Investigations Division Central is known, both around the office and on the softball shirts of its members, as “DANY Overseas,” referring to the acronym for the district attorney of New York.

One example of Mr. Morgenthau’s attempt to foster closer relations with law enforcement in South America is his willingness to make his prosecutors available for seminars and training there. Earlier this month, Mr. Kaufmann traveled to Paraguay at the invitation of the American embassy in Asuncion to discuss anti-money laundering efforts with local officials. It was, he said, his fifth trip to the region related to his work for the district attorney.

So far, the investigation has netted settlements with Israel Discount Bank of New York, Bank of America and New Jersey-based Hudson United Bank, which has since merged with TD Banknorth. The settlements came after prosecutors found that the banks failed to implement basic “know your customer” regulations designed to ensure that money entering the banking system can be tracked back to its origins. In all, the district attorney’s office says, New York banks allowed billions of dollars to bypass basic controls against laundering money.

Currently, Mr. Morgenthau has charges pending against three dozen Brazilian money lenders for funneling money directly into bank accounts they hold in New York, without first routing their money through the Central Bank of Brazil as Brazilian law requires.

The investigation has led to the indictment of a former governor of Sao Paulo on charges of funneling allegedly stolen highway money through New York. Information the district attorney’s office has shared with Brazilian law enforcement about unlicensed money transmitters that were bypassing the Central Bank of Brazil in sending money abroad has led to more than 60 arrest warrants there, according to testimony to Congress by an aide to Mr. Morgenthau.

It is unclear how close Mr. Morgenthau’s investigators have come to identifying American dollars, Brazilian reais, Paraguayan guaranies, or Argentinean pesos that have ended up in the coffers of Hezbollah, or other terrorist organizations operating in the region.

“It’s hard to say what’s going to terrorism and what’s good old-fashioned crime and what is legitimate business,” Mr. Kaufmann said. “It’s all intermingled.”

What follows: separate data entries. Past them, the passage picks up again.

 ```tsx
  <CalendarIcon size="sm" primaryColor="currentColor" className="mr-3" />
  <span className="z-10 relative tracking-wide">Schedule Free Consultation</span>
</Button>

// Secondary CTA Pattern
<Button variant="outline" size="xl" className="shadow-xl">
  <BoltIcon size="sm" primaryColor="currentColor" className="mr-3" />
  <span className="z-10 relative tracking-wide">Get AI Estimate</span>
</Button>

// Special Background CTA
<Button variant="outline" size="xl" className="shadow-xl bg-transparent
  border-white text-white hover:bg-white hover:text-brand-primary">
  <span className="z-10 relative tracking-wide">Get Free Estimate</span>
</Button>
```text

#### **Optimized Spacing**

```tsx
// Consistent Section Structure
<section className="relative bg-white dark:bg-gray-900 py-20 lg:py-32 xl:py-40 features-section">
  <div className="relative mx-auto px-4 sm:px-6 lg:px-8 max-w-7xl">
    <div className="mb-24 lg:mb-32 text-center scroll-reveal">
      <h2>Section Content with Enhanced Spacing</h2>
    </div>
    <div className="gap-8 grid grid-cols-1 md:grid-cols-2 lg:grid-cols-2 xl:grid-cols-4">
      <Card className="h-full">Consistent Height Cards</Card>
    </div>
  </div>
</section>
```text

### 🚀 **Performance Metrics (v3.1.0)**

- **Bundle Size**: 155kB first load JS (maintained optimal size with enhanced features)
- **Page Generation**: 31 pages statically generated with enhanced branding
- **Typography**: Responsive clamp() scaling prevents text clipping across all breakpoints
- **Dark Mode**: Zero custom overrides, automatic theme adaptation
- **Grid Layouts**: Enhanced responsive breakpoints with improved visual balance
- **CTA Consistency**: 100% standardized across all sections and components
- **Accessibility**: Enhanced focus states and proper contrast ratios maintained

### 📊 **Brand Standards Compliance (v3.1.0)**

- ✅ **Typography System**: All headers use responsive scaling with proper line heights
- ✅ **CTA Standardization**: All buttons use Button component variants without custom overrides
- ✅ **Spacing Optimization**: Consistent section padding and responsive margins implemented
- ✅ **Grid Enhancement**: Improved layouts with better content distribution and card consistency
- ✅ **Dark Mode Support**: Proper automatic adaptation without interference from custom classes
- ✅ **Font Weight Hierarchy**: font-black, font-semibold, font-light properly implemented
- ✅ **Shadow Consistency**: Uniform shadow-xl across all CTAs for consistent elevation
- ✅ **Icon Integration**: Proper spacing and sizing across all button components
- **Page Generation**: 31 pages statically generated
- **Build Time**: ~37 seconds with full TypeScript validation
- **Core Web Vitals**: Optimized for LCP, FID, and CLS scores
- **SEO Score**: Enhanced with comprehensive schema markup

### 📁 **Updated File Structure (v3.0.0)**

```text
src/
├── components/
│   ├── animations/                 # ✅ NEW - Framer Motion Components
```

The tri-border region has an Arab population of largely Lebanese and Syrian descent of between 20,000 and 30,000, according to press accounts. As with immigrant communities everywhere, there is a significant flow of money back to relatives still living in their parent countries.

One promising lead, two sources said, dates back to 2003, when the office began investigating transactions linked to one resident of the tri-border region, Assad Ahmad Barakat, whom the Treasury Department in 2004 officially designated as a terrorism financier linked to Hezbollah.

Companies connected to Mr. Barakat, who has been convicted in Paraguay of tax evasion, had sent money “in the five digits,” one former law enforcement official said, through several banks in New York.

The investigation involves “looking at people with businesses in shopping malls owned by Barakat and his associates and how they move money,” Mr. Kaufmann said.

In December 2006, the federal Treasury Department moved to seize any accounts under American jurisdiction that were linked to eight of Barakat’s associates. The Treasury Department also named a shopping mall in Ciudad del Este, Paraguay, linked to local Hezbollah members as generating funds for the organization.

At one point more than three years ago, the district attorney’s office got a court order to release grand jury evidence obtained through the investigation to Israel, two sources said.

The focus on the tri-border region began largely by chance. While pursuing tax cheats who were using offshore credit cards to hide income, the district attorney began investigating an unlicensed money transmitter in Midtown, Beacon Hill Services Corp. Beacon Hill’s records indicated that it had moved $6.5 billion in the decade before 2003, much of it through anonymous accounts, with a minimum of documentation, Mr. Kaufmann’s predecessor, Arthur Middlemiss, has said in congressional testimony. The bureau’s focus on South America started when prosecutors realized that much of the money was going between New York banks and the tri-border region, Mr. Morgenthau said.